A workshop on Metocean Monitoring and Forecasting for the Newfoundland & Labrador Offshore, held 22-24 September 2014, identified the need of improving the visibility and severe sea state forecasting for Grand Banks which can have a positive contribution to safety and operations in the harsh North Atlantic Canada offshore environment. This has led to an open and collaborative multi-year Metocean Research and Development Project that is presently in its third year. Some twenty government, academic, and industry agencies are participating in this project.
Detailed buoy and offshore installations-based scientific measurements have been collected over the past three years where previously there has been a lack of good quality observations. A climatology of low visibility (less than 1km) events shows a high frequency (about 55% of the time) during summer months. A "conceptual model" of Grand Banks fog has been developed, that defines the physical conditions under which fog develops, is maintained, moves and dissipates.
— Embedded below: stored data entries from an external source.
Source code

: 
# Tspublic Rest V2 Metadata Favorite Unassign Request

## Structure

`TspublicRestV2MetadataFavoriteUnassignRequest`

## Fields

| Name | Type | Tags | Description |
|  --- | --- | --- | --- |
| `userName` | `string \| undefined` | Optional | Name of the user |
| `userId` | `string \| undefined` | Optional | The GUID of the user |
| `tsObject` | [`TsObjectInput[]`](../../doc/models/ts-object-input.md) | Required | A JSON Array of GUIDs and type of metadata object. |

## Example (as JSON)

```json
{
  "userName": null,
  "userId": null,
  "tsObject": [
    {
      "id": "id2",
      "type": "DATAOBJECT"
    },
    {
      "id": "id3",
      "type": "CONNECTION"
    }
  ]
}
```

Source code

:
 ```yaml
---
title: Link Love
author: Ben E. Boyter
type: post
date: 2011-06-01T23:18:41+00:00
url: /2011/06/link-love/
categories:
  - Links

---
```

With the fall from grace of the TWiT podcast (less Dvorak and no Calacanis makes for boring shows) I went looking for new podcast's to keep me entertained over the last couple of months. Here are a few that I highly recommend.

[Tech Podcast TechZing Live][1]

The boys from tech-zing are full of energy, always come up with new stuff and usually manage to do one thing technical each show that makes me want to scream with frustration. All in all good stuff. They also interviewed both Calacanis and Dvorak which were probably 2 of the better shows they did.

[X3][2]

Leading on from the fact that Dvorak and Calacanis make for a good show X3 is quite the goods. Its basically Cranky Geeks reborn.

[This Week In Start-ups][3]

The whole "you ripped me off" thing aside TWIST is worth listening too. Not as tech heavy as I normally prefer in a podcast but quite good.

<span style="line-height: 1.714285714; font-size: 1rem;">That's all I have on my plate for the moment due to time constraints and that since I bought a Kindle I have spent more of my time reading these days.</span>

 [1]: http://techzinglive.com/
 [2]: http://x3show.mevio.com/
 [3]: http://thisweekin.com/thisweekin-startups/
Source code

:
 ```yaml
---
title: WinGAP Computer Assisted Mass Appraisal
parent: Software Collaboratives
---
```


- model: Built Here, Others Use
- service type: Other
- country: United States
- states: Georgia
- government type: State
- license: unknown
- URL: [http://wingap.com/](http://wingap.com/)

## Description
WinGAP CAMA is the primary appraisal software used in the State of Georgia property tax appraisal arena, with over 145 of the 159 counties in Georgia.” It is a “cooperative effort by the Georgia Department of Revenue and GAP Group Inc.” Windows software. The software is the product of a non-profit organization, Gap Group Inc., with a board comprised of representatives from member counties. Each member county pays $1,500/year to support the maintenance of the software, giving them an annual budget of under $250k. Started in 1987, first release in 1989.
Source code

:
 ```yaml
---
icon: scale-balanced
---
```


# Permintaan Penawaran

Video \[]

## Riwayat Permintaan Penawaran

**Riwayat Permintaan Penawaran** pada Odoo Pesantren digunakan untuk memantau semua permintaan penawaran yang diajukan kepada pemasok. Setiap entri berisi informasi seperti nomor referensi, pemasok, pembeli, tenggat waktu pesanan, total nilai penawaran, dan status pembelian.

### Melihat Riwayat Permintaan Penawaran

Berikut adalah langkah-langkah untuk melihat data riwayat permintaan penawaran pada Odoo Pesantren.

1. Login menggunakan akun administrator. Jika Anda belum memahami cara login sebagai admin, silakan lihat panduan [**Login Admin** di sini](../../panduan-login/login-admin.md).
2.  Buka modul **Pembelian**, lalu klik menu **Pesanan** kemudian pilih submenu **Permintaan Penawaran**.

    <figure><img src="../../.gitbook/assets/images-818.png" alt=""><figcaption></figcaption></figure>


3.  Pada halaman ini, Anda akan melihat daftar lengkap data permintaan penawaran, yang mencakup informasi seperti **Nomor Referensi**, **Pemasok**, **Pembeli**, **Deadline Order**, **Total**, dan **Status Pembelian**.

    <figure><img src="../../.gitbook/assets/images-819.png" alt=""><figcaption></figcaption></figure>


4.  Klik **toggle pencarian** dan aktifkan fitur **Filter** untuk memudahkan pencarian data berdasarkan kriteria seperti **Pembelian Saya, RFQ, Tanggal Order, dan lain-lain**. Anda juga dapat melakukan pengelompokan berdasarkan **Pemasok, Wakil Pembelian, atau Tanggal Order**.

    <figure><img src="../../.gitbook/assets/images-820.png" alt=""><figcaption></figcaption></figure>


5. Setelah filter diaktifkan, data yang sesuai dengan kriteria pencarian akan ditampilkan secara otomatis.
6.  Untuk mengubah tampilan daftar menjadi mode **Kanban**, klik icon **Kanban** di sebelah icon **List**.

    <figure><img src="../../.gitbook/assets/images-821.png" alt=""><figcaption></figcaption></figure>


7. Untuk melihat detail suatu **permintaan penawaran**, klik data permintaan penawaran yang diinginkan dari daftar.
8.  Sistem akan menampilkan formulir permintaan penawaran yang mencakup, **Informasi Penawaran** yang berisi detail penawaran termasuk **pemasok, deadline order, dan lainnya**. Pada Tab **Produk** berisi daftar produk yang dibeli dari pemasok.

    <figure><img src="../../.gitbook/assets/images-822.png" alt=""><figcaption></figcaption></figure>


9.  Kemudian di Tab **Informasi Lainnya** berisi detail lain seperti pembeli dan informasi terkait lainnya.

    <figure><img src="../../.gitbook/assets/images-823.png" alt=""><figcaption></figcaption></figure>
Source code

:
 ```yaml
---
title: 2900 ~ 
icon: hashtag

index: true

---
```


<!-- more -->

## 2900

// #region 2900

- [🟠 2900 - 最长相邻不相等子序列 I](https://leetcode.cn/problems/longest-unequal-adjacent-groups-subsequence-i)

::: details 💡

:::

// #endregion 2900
The conceptual model will be the basis for the development of new visibility prediction systems which currently are not well established or verified. High seas, with wave heights over 6m, occur more frequently during winter. Sea state prediction systems are being evaluated for severe ocean wave conditions where they have reduced predictive skill. Currently, work is underway to establish the accuracy and consistency of several existing visibility and sea state prediction systems.
This paper will illustrate results from the climatological studies and some of the unique metocean monitoring data being collected. The forecasting techniques (e.g. numerical atmospheric and oceanic prediction models, satellite-based schemes, and rules based systems) being evaluated, are outlined.